Jefferson Antonio Buendía Rodríguez – Pulmonologist and Gabriel Restrepo – Resident at the Toxicology Clinic
People that want to stop smoking must first recognize they have an addiction that affects their health, their life and the lives of those that surround them. Seeing a specialist can help to treat this problem. It is therefore extremely important to not practice this habit in places that are shared with others, especially with children, as they are bound to be affected by second-hand smoke in some way as passive smokers.
As the World Health Organization explains, smoking is the main cause of preventable deaths in the world and is the culprit of diseases such as lung cancer, tracheal cancer, bronchial adenoma and of cancer in the airways in general. It is also related to coronary artery disease, strokes, kidney failure and other chronic conditions. Some recommended activities to help you quit smoking include changing your routine, beginning to do exercise, practicing some type of sport (preferably a water sport), avoiding the consumption of liquor and coffee, and drinking water and fruit juices between meals.
Why is it discouraged?
Smoking changes the neurobiology of your central nervous system’s regulatory pathways, leading to addictions and making it difficult to quit. This is why toxicologists are helpful in treating the problem as an illness and not as a habit.

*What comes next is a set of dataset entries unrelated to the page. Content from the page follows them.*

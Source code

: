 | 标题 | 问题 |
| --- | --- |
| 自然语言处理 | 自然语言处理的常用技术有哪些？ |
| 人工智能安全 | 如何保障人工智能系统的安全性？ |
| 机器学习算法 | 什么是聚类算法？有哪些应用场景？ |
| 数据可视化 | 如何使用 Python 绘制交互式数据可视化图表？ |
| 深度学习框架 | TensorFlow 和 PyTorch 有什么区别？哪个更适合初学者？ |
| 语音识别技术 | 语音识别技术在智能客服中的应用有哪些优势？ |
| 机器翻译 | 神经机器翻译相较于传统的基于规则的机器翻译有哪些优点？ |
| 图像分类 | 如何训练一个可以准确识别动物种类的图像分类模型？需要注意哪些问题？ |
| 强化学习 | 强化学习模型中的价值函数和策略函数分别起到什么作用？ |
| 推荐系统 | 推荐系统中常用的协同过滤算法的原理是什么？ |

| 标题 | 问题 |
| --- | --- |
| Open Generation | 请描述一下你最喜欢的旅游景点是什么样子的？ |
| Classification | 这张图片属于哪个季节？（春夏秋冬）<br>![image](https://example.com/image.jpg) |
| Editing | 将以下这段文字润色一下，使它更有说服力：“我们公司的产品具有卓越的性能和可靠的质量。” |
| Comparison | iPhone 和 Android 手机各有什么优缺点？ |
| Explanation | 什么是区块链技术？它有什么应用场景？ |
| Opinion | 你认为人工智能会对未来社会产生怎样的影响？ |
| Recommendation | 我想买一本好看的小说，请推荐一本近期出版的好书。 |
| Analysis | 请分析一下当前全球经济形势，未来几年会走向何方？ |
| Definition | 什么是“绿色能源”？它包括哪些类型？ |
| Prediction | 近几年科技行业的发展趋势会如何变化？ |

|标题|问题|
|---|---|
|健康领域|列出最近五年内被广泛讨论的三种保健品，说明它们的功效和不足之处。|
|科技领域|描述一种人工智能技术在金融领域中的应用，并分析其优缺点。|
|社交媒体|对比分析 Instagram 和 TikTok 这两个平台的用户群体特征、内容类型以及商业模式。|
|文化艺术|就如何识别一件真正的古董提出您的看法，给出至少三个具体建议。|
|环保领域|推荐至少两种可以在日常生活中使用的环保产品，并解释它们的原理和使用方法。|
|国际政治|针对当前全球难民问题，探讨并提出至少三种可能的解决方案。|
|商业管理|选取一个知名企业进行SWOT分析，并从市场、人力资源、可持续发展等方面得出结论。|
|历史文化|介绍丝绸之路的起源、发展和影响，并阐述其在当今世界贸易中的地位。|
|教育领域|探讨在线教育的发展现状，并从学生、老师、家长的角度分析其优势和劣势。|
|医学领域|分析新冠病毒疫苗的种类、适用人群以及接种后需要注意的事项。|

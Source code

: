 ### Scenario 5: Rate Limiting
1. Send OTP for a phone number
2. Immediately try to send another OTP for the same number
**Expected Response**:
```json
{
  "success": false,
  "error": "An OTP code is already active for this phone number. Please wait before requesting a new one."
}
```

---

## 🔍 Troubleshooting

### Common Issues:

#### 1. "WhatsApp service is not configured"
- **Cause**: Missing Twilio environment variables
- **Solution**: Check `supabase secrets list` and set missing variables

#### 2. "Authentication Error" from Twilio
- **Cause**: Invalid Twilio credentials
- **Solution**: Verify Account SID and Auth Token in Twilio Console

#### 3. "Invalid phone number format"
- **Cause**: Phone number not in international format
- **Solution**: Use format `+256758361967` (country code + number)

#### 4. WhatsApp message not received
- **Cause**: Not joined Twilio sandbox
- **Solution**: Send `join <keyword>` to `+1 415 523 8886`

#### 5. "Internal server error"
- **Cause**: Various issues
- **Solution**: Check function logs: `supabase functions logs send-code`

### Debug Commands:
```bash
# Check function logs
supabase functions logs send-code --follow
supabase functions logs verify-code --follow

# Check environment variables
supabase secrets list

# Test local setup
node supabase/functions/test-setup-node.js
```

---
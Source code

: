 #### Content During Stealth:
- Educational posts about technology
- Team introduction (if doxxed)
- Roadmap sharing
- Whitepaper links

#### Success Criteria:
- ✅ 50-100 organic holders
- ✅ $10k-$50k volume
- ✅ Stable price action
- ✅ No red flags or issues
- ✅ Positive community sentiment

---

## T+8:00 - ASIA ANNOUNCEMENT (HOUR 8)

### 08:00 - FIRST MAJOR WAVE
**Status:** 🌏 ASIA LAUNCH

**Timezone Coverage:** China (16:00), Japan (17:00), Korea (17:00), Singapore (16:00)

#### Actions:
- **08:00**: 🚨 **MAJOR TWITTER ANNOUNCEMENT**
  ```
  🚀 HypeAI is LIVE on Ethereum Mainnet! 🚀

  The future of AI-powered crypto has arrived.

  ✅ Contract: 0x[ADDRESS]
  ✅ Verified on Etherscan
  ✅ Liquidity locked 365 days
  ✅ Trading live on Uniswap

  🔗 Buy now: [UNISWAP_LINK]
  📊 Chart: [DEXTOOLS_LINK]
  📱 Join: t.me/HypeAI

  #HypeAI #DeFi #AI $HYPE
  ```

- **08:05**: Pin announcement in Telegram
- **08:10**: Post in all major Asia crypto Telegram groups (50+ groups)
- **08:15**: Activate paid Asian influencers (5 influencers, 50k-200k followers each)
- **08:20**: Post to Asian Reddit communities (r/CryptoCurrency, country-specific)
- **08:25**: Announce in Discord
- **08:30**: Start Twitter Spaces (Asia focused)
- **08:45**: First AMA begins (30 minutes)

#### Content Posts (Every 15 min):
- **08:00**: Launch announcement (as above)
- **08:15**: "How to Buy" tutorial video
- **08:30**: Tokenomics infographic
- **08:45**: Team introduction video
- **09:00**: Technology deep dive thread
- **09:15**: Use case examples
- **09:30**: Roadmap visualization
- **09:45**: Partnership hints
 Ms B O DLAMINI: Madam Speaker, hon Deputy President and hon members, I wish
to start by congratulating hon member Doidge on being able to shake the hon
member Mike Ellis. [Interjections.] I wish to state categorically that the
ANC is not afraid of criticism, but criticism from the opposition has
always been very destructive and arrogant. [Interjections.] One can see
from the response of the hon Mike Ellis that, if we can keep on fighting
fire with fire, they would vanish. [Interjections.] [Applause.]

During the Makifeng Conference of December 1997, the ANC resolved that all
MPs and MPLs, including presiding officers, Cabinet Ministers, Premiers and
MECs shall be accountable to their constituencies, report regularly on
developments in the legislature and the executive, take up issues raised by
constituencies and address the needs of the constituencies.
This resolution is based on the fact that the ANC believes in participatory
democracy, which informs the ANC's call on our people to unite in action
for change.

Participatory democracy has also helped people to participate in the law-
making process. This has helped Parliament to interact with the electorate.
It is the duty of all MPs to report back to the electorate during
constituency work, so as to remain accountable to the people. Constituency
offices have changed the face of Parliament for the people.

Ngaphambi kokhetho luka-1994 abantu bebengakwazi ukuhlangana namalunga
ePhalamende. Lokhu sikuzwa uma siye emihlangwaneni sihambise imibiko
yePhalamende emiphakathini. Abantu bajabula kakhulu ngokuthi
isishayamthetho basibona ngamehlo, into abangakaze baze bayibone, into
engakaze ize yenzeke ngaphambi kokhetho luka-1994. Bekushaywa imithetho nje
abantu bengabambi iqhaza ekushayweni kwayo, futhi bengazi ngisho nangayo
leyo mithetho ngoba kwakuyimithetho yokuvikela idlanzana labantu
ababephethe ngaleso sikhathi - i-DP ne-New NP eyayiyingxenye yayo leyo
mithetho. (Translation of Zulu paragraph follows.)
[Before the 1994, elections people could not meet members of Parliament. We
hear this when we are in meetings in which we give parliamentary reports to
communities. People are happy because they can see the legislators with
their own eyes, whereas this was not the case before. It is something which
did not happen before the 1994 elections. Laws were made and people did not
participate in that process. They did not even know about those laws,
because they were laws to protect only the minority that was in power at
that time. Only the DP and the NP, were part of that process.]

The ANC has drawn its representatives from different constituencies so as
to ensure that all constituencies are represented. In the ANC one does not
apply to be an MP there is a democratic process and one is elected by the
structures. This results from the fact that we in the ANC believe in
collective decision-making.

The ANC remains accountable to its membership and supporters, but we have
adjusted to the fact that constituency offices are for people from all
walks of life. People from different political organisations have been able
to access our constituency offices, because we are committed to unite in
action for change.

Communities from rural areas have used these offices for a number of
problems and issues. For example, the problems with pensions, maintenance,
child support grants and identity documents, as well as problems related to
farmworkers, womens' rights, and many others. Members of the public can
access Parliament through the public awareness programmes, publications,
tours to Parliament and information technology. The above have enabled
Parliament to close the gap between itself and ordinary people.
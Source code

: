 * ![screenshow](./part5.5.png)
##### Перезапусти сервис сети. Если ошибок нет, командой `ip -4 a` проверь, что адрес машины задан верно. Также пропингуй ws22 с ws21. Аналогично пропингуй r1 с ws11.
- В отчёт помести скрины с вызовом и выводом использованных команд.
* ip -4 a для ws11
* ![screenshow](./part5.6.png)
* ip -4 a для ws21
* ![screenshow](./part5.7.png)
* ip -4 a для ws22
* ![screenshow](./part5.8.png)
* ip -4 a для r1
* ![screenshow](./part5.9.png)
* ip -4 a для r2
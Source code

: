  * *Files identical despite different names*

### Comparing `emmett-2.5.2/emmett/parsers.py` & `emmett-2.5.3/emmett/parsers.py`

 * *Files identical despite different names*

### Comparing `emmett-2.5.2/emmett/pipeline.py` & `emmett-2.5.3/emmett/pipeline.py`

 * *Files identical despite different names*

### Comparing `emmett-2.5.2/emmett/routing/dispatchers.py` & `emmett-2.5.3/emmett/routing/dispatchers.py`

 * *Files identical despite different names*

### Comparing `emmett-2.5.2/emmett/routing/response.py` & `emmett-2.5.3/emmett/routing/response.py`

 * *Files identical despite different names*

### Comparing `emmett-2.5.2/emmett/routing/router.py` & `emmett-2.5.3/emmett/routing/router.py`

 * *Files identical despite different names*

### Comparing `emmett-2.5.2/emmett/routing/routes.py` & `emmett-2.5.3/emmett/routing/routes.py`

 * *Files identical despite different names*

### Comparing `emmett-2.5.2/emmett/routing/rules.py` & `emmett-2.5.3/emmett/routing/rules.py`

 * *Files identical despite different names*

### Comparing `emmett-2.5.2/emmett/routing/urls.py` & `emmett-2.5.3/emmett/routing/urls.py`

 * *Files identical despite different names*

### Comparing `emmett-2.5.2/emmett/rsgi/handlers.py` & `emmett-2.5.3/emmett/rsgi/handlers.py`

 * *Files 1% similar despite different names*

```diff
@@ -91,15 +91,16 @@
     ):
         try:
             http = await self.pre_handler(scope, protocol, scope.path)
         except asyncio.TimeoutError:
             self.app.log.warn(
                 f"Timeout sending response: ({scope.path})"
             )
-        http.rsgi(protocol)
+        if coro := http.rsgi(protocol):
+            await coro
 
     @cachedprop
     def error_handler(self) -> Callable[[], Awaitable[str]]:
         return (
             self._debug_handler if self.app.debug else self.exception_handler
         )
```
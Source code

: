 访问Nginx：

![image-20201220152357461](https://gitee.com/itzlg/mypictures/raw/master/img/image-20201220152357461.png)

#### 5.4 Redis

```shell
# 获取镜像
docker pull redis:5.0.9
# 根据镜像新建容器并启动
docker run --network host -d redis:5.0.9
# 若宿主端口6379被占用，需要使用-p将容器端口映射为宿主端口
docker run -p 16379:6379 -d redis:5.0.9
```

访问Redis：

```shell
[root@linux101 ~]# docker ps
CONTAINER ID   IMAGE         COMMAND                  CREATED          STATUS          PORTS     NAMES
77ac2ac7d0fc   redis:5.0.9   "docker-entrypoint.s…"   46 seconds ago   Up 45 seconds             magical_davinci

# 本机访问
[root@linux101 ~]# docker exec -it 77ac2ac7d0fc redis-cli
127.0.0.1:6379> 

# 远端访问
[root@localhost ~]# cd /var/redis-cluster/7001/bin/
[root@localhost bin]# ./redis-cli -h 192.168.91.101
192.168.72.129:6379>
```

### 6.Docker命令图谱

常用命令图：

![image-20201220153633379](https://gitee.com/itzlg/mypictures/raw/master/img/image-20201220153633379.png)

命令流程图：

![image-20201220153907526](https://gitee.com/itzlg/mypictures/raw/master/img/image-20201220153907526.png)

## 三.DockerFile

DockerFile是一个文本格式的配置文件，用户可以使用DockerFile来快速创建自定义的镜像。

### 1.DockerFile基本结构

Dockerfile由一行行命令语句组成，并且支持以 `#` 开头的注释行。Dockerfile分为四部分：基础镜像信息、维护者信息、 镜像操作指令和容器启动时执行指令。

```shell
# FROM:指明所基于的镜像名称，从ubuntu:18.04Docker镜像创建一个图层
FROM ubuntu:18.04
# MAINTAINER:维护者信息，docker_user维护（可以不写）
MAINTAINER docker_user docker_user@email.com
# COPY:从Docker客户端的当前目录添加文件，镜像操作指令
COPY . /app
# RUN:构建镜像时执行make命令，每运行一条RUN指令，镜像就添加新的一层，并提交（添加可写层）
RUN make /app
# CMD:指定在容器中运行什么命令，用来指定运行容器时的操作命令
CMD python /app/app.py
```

18 to 62 years is the range of years of when smoking cigarettes is most common, a habit that is more frequent among men than women.
Tobacco contains more than 7,000 toxic ingredients. It is not just about nicotine, which causes dependency and gives it a pleasant effect; tar and carbon monoxide (among others) are also involved, leading to other diseases, including cancer.
10% to 12% of Colombia’s mortality rate is caused by cigarette use.
The situation in Colombia
According to the National Study on the Consumption of Psychoactive Substances by the Ministry of Health, of Colombia’s three million smokers, 20% are from Medellín and its surrounding metropolitan area, and 16% are from Bogotá. The departments with the least percentage of smokers are Córdoba and Atlántico.
25% is the percent by which cigarette use may reduce by 2030 as a result of tax increases on tobacco.